> Bitcoins relative lack of privacy creates a problem with tainted coins
> risking becoming unspendable, or spendable only with some users, or at a
> discount.  So while the policy coded says all coins are equally acceptable,
> the information exists so people can unilaterally reject them, depending on
> what the taint is.  So far revocability hasnt reared it's head that I heard,
> nor taint inspection too much?  However people have the choice and technical
> means to check the taint and send the bitcoins back.

a) Is there a paper detailing bitcoin traceability issues?
Particularly when using various combinations of the often
advised 'use different address for every transaction', 'wash coins',
and 'use anonymity networks' privacy enhancement methods.

b) People would be nuts to reject tainted coins on the current
chain, or any chain. How many of the bills in your wallet passed
through 'illicit' transactions? How would you feel if your payee's
serial checker bounced yours, possibly forcing you to dispense
with them through other, possibly illicit, means? What about a
total blackball? Who's going to compensate you? How exactly do
you roll that all back? And are you going to KYC and scour the lives
of your every potential customer beforehand?
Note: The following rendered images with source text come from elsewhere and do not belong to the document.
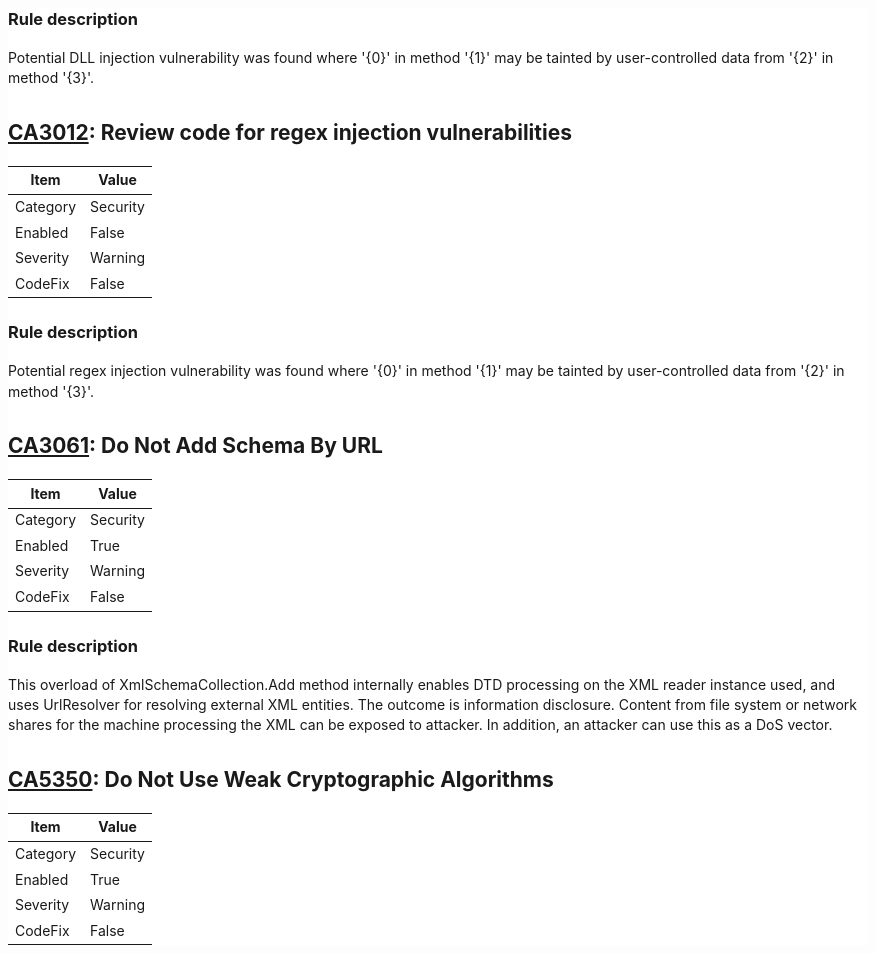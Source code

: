 ### Rule description

Potential DLL injection vulnerability was found where '{0}' in method '{1}' may be tainted by user-controlled data from '{2}' in method '{3}'.

## [CA3012](https://docs.microsoft.com/visualstudio/code-quality/ca3012): Review code for regex injection vulnerabilities

|Item|Value|
|-|-|
|Category|Security|
|Enabled|False|
|Severity|Warning|
|CodeFix|False|

### Rule description

Potential regex injection vulnerability was found where '{0}' in method '{1}' may be tainted by user-controlled data from '{2}' in method '{3}'.

## [CA3061](https://docs.microsoft.com/visualstudio/code-quality/ca3061): Do Not Add Schema By URL

|Item|Value|
|-|-|
|Category|Security|
|Enabled|True|
|Severity|Warning|
|CodeFix|False|

### Rule description

This overload of XmlSchemaCollection.Add method internally enables DTD processing on the XML reader instance used, and uses UrlResolver for resolving external XML entities. The outcome is information disclosure. Content from file system or network shares for the machine processing the XML can be exposed to attacker. In addition, an attacker can use this as a DoS vector.

## [CA5350](https://docs.microsoft.com/visualstudio/code-quality/ca5350): Do Not Use Weak Cryptographic Algorithms

|Item|Value|
|-|-|
|Category|Security|
|Enabled|True|
|Severity|Warning|
|CodeFix|False|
What if someone has
money to burn and blackballs a million notes for fun. A currency of
common global adoption that you can't spend after some thieving
crackdealer bought an onion off your garden stand isn't of much use
to anyone, not even the purists who come up with such ideas.
Specialized currencies in special markets, sure, maybe, all still
fraught with the same dilemmas. But for a global common one? No.